"The [Olympic committee] of Belarus is ordered to return to the IOC, as soon as possible, the medal, diploma and medallist pin awarded to the athlete in relation to the above-noted event," the IOC said in a statement.
The announcement came hours after the flame was extinguished at the Closing Ceremony with athletes and officials heading out of London. A day earlier, IOC President Jacques Rogge had proclaimed the fight against doping a success.
The Belarus team had already sent home hammer thrower Ivan Tsikhan because of suspicions over a sample provided after his silver-medal performance at the 2004 Athens Games.
Besides Ostapchuk, only one athlete tested positive for a banned substance after competing. U.S. judo fighter Nick Delpopolo was cited for traces of marijuana in his urine sample.
He blamed "inadvertent consumption" of food baked with the substance. The IOC disqualified him from seventh place in the 73-kilogram class.

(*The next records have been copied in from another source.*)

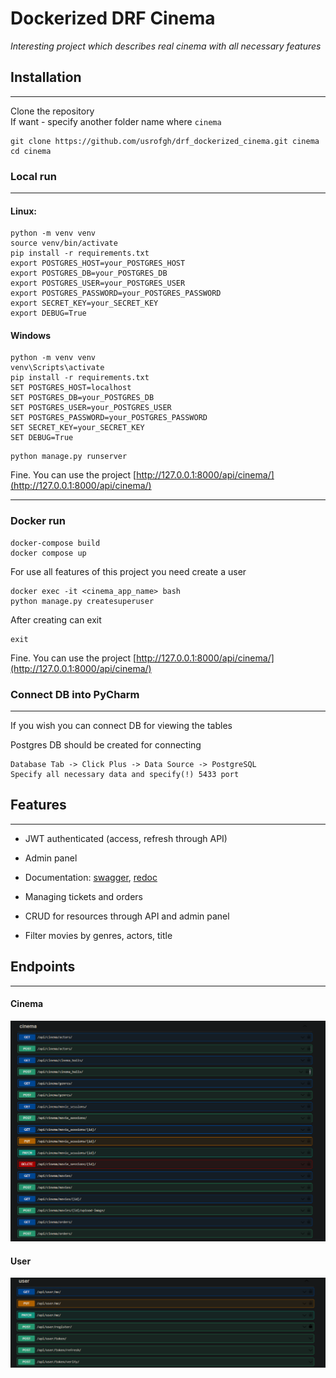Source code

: # Dockerized DRF Cinema
<i>Interesting project which describes real cinema with all necessary features</i>

## Installation
<hr>

Clone the repository <br>
If want - specify another folder name where `cinema`

```shell
git clone https://github.com/usrofgh/drf_dockerized_cinema.git cinema
cd cinema
```

### Local run
<hr>

#### Linux:

```shell
python -m venv venv
source venv/bin/activate
pip install -r requirements.txt
export POSTGRES_HOST=your_POSTGRES_HOST
export POSTGRES_DB=your_POSTGRES_DB
export POSTGRES_USER=your_POSTGRES_USER
export POSTGRES_PASSWORD=your_POSTGRES_PASSWORD
export SECRET_KEY=your_SECRET_KEY
export DEBUG=True
```

#### Windows
```shell
python -m venv venv
venv\Scripts\activate
pip install -r requirements.txt
SET POSTGRES_HOST=localhost
SET POSTGRES_DB=your_POSTGRES_DB
SET POSTGRES_USER=your_POSTGRES_USER
SET POSTGRES_PASSWORD=your_POSTGRES_PASSWORD
SET SECRET_KEY=your_SECRET_KEY
SET DEBUG=True
```

```shell
python manage.py runserver
```
Fine. You can use the project
[http://127.0.0.1:8000/api/cinema/](http://127.0.0.1:8000/api/cinema/)
<hr>

### Docker run

```shell
docker-compose build
docker compose up
```
For use all features of this project you need create a user
```shell
docker exec -it <cinema_app_name> bash
python manage.py createsuperuser
```
After creating can exit
```shell
exit
```
Fine. You can use the project
[http://127.0.0.1:8000/api/cinema/](http://127.0.0.1:8000/api/cinema/)

### Connect DB into PyCharm

<hr>
If you wish you can connect DB for viewing the tables

Postgres DB should be created for connecting
<br>

```
Database Tab -> Click Plus -> Data Source -> PostgreSQL
Specify all necessary data and specify(!) 5433 port
```

## Features

<hr>

- JWT authenticated (access, refresh through API)
- Admin panel
- Documentation: [swagger](http://127.0.0.1:8000/api/doc/swagger/), [redoc](http://127.0.0.1:8000/api/doc/redoc/)</li>

- Managing tickets and orders
- CRUD for resources through API and admin panel
- Filter movies by genres, actors, title


## Endpoints
<hr>

#### Cinema
![cinema_demo_swagger.png](cinema_demo_swagger.png)

#### User
![user_demo_swagger.png](user_demo_swagger.png)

Seven more were caught in doping controls conducted since the official testing period for the games began July 16. One of the seven competed in London before her test result was known.
"I think that is a sign that the system works," Rogge said Sunday. "I am happy about the fact that we could catch athletes who cheated, both before the Games and at the Games."
The IOC had said this would be its most extensive Olympic anti-doping program. It took almost 6,000 urine and blood samples, including no-notice tests ahead of athletes competing.